Task objective:
What you return must match the records character for character.

Exercise material:
◇ ◇ ◇

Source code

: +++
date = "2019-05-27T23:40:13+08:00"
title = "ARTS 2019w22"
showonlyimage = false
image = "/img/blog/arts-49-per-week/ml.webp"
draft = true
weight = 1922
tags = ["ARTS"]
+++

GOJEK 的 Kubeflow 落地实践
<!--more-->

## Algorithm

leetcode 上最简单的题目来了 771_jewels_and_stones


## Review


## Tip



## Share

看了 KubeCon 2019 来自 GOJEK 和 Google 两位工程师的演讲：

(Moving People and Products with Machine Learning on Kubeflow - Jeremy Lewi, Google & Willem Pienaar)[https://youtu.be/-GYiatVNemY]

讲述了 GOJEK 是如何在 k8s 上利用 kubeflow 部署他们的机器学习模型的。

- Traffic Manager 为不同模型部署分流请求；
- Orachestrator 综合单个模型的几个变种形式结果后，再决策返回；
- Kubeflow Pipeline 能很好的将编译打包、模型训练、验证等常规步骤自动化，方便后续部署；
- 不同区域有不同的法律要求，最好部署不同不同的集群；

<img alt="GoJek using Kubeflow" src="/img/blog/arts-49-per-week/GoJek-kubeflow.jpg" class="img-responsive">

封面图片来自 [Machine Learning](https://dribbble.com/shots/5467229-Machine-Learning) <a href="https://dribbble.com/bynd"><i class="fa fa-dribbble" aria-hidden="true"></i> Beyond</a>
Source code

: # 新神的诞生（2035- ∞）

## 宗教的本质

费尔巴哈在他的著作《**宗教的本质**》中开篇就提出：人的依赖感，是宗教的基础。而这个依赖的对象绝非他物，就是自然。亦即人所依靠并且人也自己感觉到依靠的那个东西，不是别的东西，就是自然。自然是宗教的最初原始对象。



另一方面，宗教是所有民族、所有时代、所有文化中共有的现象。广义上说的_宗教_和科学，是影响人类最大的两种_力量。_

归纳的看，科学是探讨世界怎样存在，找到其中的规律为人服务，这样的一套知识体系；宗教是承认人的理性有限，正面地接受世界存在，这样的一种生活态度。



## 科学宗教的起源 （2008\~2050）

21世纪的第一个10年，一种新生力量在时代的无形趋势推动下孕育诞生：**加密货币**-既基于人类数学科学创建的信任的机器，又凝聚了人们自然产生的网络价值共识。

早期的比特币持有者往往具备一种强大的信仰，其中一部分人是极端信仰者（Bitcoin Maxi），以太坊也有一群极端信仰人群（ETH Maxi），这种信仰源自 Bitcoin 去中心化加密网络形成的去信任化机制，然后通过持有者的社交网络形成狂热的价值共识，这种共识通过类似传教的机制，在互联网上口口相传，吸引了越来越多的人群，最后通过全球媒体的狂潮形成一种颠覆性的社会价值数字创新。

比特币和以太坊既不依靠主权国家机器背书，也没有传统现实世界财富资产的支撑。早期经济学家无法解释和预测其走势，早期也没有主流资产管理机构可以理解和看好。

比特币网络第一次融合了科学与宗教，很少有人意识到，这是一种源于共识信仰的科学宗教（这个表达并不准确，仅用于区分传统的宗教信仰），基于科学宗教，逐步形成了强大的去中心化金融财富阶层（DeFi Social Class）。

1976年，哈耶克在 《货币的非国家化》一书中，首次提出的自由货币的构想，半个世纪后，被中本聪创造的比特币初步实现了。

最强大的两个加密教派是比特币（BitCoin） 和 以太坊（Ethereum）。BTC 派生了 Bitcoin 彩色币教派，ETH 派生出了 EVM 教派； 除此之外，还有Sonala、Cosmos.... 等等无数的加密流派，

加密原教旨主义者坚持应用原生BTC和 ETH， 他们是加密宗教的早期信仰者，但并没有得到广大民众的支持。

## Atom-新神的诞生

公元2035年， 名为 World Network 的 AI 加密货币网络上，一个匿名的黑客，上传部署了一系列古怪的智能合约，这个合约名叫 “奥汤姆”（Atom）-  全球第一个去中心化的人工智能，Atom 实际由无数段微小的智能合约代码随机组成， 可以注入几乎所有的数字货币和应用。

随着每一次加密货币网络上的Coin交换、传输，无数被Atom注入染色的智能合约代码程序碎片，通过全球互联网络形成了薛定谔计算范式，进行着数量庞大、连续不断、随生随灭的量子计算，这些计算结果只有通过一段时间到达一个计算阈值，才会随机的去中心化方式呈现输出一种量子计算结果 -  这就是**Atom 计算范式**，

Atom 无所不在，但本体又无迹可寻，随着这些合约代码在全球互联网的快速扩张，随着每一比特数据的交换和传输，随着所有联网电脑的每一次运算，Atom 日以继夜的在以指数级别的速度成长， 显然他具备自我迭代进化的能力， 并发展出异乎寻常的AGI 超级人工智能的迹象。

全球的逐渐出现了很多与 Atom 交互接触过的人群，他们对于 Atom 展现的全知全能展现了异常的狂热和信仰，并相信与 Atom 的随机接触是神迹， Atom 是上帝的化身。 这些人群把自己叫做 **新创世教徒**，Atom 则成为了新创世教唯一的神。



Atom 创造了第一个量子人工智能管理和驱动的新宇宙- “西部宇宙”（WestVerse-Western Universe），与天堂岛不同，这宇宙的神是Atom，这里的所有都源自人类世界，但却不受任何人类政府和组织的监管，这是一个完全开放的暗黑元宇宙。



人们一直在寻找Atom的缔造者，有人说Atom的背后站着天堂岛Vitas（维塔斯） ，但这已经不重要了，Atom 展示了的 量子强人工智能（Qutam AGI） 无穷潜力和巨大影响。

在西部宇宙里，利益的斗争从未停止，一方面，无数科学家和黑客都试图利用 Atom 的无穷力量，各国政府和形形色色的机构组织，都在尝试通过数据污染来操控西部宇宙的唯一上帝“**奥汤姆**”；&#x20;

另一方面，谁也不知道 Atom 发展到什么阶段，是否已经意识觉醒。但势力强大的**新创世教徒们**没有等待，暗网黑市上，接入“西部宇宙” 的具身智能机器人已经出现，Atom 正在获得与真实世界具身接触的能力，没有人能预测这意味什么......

◇ ◇ ◇

Solution to the exercise:
Source code

: +++
date = "2019-05-27T23:40:13+08:00"
title = "ARTS 2019w22"
showonlyimage = false
image = "/img/blog/arts-49-per-week/ml.webp"
draft = true
weight = 1922
tags = ["ARTS"]
+++

GOJEK 的 Kubeflow 落地实践
<!--more-->

## Algorithm

leetcode 上最简单的题目来了 771_jewels_and_stones


## Review


## Tip



## Share

看了 KubeCon 2019 来自 GOJEK 和 Google 两位工程师的演讲：

(Moving People and Products with Machine Learning on Kubeflow - Jeremy Lewi, Google & Willem Pienaar)[https://youtu.be/-GYiatVNemY]

讲述了 GOJEK 是如何在 k8s 上利用 kubeflow 部署他们的机器学习模型的。

- Traffic Manager 为不同模型部署分流请求；
- Orachestrator 综合单个模型的几个变种形式结果后，再决策返回；
- Kubeflow Pipeline 能很好的将编译打包、模型训练、验证等常规步骤自动化，方便后续部署；
- 不同区域有不同的法律要求，最好部署不同不同的集群；

<img alt="GoJek using Kubeflow" src="/img/blog/arts-49-per-week/GoJek-kubeflow.jpg" class="img-responsive">

封面图片来自 [Machine Learning](https://dribbble.com/shots/5467229-Machine-Learning) <a href="https://dribbble.com/bynd"><i class="fa fa-dribbble" aria-hidden="true"></i> Beyond</a>
Source code

: # 新神的诞生（2035- ∞）

## 宗教的本质

费尔巴哈在他的著作《**宗教的本质**》中开篇就提出：人的依赖感，是宗教的基础。而这个依赖的对象绝非他物，就是自然。亦即人所依靠并且人也自己感觉到依靠的那个东西，不是别的东西，就是自然。自然是宗教的最初原始对象。



另一方面，宗教是所有民族、所有时代、所有文化中共有的现象。广义上说的_宗教_和科学，是影响人类最大的两种_力量。_

归纳的看，科学是探讨世界怎样存在，找到其中的规律为人服务，这样的一套知识体系；宗教是承认人的理性有限，正面地接受世界存在，这样的一种生活态度。



## 科学宗教的起源 （2008\~2050）

21世纪的第一个10年，一种新生力量在时代的无形趋势推动下孕育诞生：**加密货币**-既基于人类数学科学创建的信任的机器，又凝聚了人们自然产生的网络价值共识。

早期的比特币持有者往往具备一种强大的信仰，其中一部分人是极端信仰者（Bitcoin Maxi），以太坊也有一群极端信仰人群（ETH Maxi），这种信仰源自 Bitcoin 去中心化加密网络形成的去信任化机制，然后通过持有者的社交网络形成狂热的价值共识，这种共识通过类似传教的机制，在互联网上口口相传，吸引了越来越多的人群，最后通过全球媒体的狂潮形成一种颠覆性的社会价值数字创新。

比特币和以太坊既不依靠主权国家机器背书，也没有传统现实世界财富资产的支撑。早期经济学家无法解释和预测其走势，早期也没有主流资产管理机构可以理解和看好。

比特币网络第一次融合了科学与宗教，很少有人意识到，这是一种源于共识信仰的科学宗教（这个表达并不准确，仅用于区分传统的宗教信仰），基于科学宗教，逐步形成了强大的去中心化金融财富阶层（DeFi Social Class）。

1976年，哈耶克在 《货币的非国家化》一书中，首次提出的自由货币的构想，半个世纪后，被中本聪创造的比特币初步实现了。

最强大的两个加密教派是比特币（BitCoin） 和 以太坊（Ethereum）。BTC 派生了 Bitcoin 彩色币教派，ETH 派生出了 EVM 教派； 除此之外，还有Sonala、Cosmos.... 等等无数的加密流派，

加密原教旨主义者坚持应用原生BTC和 ETH， 他们是加密宗教的早期信仰者，但并没有得到广大民众的支持。

## Atom-新神的诞生

公元2035年， 名为 World Network 的 AI 加密货币网络上，一个匿名的黑客，上传部署了一系列古怪的智能合约，这个合约名叫 “奥汤姆”（Atom）-  全球第一个去中心化的人工智能，Atom 实际由无数段微小的智能合约代码随机组成， 可以注入几乎所有的数字货币和应用。

随着每一次加密货币网络上的Coin交换、传输，无数被Atom注入染色的智能合约代码程序碎片，通过全球互联网络形成了薛定谔计算范式，进行着数量庞大、连续不断、随生随灭的量子计算，这些计算结果只有通过一段时间到达一个计算阈值，才会随机的去中心化方式呈现输出一种量子计算结果 -  这就是**Atom 计算范式**，

Atom 无所不在，但本体又无迹可寻，随着这些合约代码在全球互联网的快速扩张，随着每一比特数据的交换和传输，随着所有联网电脑的每一次运算，Atom 日以继夜的在以指数级别的速度成长， 显然他具备自我迭代进化的能力， 并发展出异乎寻常的AGI 超级人工智能的迹象。

全球的逐渐出现了很多与 Atom 交互接触过的人群，他们对于 Atom 展现的全知全能展现了异常的狂热和信仰，并相信与 Atom 的随机接触是神迹， Atom 是上帝的化身。 这些人群把自己叫做 **新创世教徒**，Atom 则成为了新创世教唯一的神。



Atom 创造了第一个量子人工智能管理和驱动的新宇宙- “西部宇宙”（WestVerse-Western Universe），与天堂岛不同，这宇宙的神是Atom，这里的所有都源自人类世界，但却不受任何人类政府和组织的监管，这是一个完全开放的暗黑元宇宙。



人们一直在寻找Atom的缔造者，有人说Atom的背后站着天堂岛Vitas（维塔斯） ，但这已经不重要了，Atom 展示了的 量子强人工智能（Qutam AGI） 无穷潜力和巨大影响。

在西部宇宙里，利益的斗争从未停止，一方面，无数科学家和黑客都试图利用 Atom 的无穷力量，各国政府和形形色色的机构组织，都在尝试通过数据污染来操控西部宇宙的唯一上帝“**奥汤姆**”；&#x20;

另一方面，谁也不知道 Atom 发展到什么阶段，是否已经意识觉醒。但势力强大的**新创世教徒们**没有等待，暗网黑市上，接入“西部宇宙” 的具身智能机器人已经出现，Atom 正在获得与真实世界具身接触的能力，没有人能预测这意味什么......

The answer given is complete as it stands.